Coating Fe3O4 Magnetic Nanoparticles with Humic Acid for High Efficient Removal of Heavy Metals in Water

Abstract: Humic acid (HA) coated Fe3O4 nanciparticles (Fe3O4/HA) were developed for the removal of toxic Hg(II), Pb(II), Cd(II), and Cu(II) from water. Fe3O4/HA were prepared by a coprecipitation procedure with cheap and environmentally friendly iron salts and HA. TOC and XPS analysis showed the as-prepared Fe3O4/ HA contains similar to 11% (w/w) of HA which are fractions abundant in O and N-based functional groups.

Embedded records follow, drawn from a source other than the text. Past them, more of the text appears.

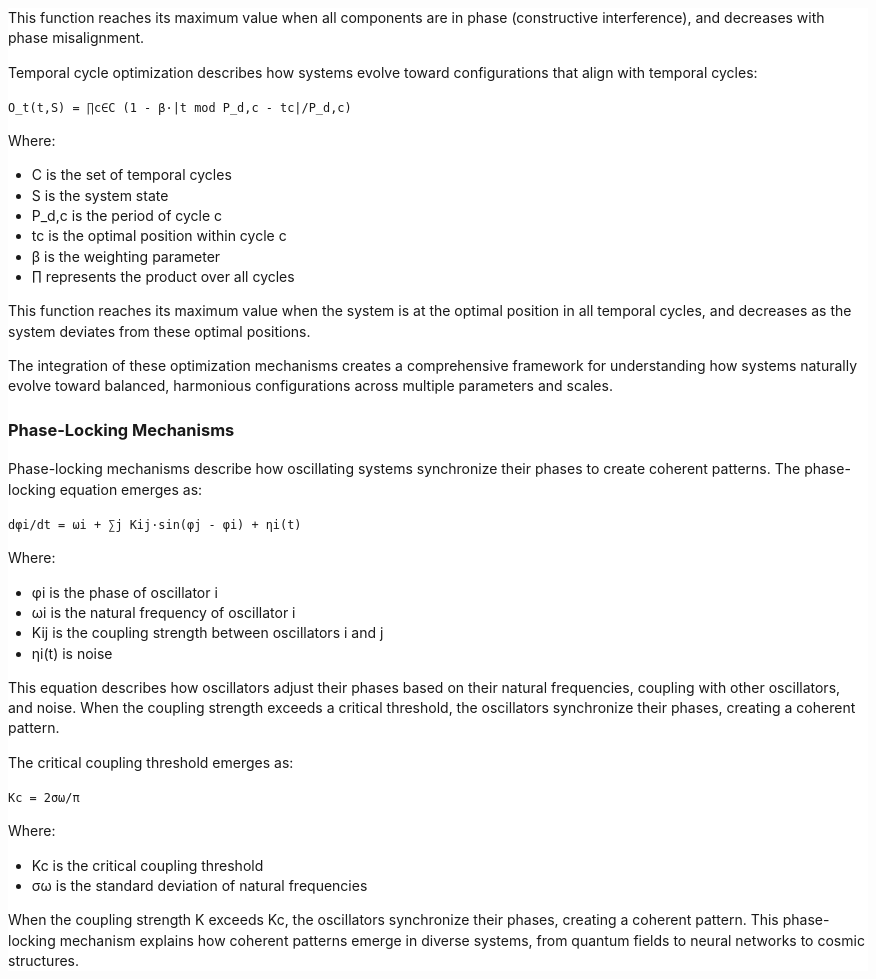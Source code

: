This function reaches its maximum value when all components are in phase (constructive interference), and decreases with phase misalignment.

Temporal cycle optimization describes how systems evolve toward configurations that align with temporal cycles:

```
O_t(t,S) = ∏c∈C (1 - β·|t mod P_d,c - tc|/P_d,c)
```

Where:
- C is the set of temporal cycles
- S is the system state
- P_d,c is the period of cycle c
- tc is the optimal position within cycle c
- β is the weighting parameter
- ∏ represents the product over all cycles

This function reaches its maximum value when the system is at the optimal position in all temporal cycles, and decreases as the system deviates from these optimal positions.

The integration of these optimization mechanisms creates a comprehensive framework for understanding how systems naturally evolve toward balanced, harmonious configurations across multiple parameters and scales.

### Phase-Locking Mechanisms

Phase-locking mechanisms describe how oscillating systems synchronize their phases to create coherent patterns. The phase-locking equation emerges as:

```
dφi/dt = ωi + ∑j Kij·sin(φj - φi) + ηi(t)
```

Where:
- φi is the phase of oscillator i
- ωi is the natural frequency of oscillator i
- Kij is the coupling strength between oscillators i and j
- ηi(t) is noise

This equation describes how oscillators adjust their phases based on their natural frequencies, coupling with other oscillators, and noise. When the coupling strength exceeds a critical threshold, the oscillators synchronize their phases, creating a coherent pattern.

The critical coupling threshold emerges as:

```
Kc = 2σω/π
```

Where:
- Kc is the critical coupling threshold
- σω is the standard deviation of natural frequencies

When the coupling strength K exceeds Kc, the oscillators synchronize their phases, creating a coherent pattern. This phase-locking mechanism explains how coherent patterns emerge in diverse systems, from quantum fields to neural networks to cosmic structures.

TEM images and laser particle size analysis revealed the Fe3O4/HA (with similar to 10 nm Fe3O4 cores) aggregated in aqueous suspensions to form aggregates with an average hydrodynamic size of similar to 140 nm. With a saturation magnetization of 79.6 emu/g, the Fe3O4/HA can be simply recovered from water with magnetic separations at low magnetic field gradients within a few minutes. Sorption of the heavy metals to Fe3O4/HA reached equilibrium in less than 15 min, and agreed well to the Langmuir adsorption model with maximum adsorption capacities from 46.3 to 97.7 mg/g. The Fe3O4/HA was stable in tap water, natural waters, and acidic/ basic solutions ranging from 0.1 M HCl to 2 M NaOH with low leaching of Fe (<= 3.7%) and HA (<= 5.3%). The Fe3O4/HA was able to remove over 99% of Hg(II) and Pb(II) and over 95% of COO and Cd(II) in natural and tap water at optimized pH. Leaching back of the Fe3O4/HA sorbed heavy metals in water was found to be negligible.